(Stored data entries)

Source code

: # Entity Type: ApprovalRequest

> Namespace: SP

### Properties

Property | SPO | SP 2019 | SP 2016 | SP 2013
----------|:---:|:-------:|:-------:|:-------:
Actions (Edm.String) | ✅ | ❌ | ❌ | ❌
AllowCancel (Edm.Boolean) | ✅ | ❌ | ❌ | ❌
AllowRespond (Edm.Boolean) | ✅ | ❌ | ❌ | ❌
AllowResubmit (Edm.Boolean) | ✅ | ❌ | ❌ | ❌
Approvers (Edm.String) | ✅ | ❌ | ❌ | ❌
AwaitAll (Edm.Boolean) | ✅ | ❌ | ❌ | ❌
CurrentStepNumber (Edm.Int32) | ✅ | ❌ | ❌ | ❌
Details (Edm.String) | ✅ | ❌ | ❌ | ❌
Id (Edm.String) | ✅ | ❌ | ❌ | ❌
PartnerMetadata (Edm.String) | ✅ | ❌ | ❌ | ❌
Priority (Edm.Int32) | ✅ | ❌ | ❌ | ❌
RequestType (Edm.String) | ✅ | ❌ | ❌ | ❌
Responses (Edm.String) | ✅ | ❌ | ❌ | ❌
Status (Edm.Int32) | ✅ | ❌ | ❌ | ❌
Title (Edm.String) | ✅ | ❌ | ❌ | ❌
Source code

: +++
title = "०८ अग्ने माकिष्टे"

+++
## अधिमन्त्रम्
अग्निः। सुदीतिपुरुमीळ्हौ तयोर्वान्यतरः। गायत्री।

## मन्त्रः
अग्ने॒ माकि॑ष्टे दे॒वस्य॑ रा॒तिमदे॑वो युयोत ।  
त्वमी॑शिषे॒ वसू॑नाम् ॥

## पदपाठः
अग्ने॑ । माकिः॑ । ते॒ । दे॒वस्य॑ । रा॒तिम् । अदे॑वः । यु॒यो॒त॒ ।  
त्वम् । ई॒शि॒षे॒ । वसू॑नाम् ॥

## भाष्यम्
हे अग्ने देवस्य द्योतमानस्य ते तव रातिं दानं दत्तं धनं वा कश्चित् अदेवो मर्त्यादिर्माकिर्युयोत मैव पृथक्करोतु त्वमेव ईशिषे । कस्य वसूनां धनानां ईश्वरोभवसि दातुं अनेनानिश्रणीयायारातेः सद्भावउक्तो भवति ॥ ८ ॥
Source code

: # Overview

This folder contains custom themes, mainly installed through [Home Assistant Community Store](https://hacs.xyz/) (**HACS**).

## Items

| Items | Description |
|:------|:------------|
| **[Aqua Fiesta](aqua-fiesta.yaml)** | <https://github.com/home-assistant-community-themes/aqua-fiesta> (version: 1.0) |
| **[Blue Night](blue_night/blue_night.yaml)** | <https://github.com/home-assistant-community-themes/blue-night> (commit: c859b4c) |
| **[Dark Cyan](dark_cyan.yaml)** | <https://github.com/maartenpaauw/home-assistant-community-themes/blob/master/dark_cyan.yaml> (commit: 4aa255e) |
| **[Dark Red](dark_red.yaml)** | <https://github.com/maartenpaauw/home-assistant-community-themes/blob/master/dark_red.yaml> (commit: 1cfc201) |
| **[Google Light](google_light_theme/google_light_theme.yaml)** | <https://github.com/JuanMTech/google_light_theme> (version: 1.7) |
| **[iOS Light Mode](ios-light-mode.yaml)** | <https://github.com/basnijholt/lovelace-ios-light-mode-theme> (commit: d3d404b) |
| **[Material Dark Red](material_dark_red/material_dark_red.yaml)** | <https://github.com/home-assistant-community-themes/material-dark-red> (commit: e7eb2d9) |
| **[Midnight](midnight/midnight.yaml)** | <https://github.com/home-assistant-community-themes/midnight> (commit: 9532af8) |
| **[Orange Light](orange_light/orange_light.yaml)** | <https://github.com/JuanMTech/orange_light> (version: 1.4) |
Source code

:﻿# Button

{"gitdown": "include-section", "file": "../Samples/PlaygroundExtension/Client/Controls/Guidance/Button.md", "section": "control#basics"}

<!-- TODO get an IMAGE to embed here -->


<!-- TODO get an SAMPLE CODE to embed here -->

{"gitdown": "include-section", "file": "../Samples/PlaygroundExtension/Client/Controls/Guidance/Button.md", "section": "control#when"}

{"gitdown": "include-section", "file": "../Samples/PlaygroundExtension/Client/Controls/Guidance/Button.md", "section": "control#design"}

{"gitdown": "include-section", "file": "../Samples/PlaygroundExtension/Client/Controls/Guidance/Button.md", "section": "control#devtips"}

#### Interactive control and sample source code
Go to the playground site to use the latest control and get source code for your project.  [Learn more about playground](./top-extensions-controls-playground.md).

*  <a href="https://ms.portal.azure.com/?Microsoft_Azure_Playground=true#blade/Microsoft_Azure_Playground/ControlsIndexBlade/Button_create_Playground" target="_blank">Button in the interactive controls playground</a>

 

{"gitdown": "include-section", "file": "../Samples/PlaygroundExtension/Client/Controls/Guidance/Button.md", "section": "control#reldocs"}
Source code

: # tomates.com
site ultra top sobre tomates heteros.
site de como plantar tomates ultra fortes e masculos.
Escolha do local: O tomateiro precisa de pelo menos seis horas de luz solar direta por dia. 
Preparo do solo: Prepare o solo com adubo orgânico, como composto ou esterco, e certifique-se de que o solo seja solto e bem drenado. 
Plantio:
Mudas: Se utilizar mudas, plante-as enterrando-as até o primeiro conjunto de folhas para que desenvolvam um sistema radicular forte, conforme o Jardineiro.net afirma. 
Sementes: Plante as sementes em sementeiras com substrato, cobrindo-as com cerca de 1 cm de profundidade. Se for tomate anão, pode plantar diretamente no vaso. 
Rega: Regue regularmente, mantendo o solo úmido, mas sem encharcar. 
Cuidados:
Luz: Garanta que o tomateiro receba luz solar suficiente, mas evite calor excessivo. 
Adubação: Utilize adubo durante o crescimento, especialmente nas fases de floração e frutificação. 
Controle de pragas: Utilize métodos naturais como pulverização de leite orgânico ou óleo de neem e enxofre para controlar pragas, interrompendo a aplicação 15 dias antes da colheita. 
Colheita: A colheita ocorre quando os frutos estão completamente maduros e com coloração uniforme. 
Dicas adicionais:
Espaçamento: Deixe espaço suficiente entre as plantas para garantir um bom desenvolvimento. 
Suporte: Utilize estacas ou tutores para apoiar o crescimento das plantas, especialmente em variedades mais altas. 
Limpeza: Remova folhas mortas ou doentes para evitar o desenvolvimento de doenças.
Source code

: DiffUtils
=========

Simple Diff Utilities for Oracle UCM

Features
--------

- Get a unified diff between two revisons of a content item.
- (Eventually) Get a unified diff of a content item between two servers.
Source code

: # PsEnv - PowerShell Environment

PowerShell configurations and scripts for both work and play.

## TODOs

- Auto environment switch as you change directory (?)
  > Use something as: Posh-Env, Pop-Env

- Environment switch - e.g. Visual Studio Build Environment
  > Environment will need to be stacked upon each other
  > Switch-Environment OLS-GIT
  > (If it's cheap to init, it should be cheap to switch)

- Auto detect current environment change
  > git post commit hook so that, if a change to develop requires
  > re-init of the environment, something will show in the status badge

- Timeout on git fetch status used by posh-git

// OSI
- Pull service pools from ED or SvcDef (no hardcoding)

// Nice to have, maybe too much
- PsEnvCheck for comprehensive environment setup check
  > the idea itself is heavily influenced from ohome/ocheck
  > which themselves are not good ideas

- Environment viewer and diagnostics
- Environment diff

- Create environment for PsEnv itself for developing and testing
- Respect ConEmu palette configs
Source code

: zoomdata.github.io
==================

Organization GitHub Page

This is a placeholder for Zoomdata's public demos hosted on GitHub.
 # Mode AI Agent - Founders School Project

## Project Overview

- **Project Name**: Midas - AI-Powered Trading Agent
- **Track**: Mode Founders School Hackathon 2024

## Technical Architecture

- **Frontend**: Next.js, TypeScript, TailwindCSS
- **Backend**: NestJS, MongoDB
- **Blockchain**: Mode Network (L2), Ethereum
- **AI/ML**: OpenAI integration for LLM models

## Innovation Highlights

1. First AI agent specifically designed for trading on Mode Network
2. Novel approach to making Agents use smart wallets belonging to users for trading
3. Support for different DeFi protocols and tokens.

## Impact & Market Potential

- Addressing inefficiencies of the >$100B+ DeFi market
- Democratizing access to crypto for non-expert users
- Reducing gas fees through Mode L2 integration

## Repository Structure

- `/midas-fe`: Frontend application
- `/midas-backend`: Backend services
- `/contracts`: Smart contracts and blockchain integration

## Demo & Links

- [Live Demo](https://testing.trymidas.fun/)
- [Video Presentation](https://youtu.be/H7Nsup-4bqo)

- _The problem_: Filter the entries above and keep only the lines with the word "Backend".

- _Worked solution_:
- **Backend**: NestJS, MongoDB
- `/midas-backend`: Backend services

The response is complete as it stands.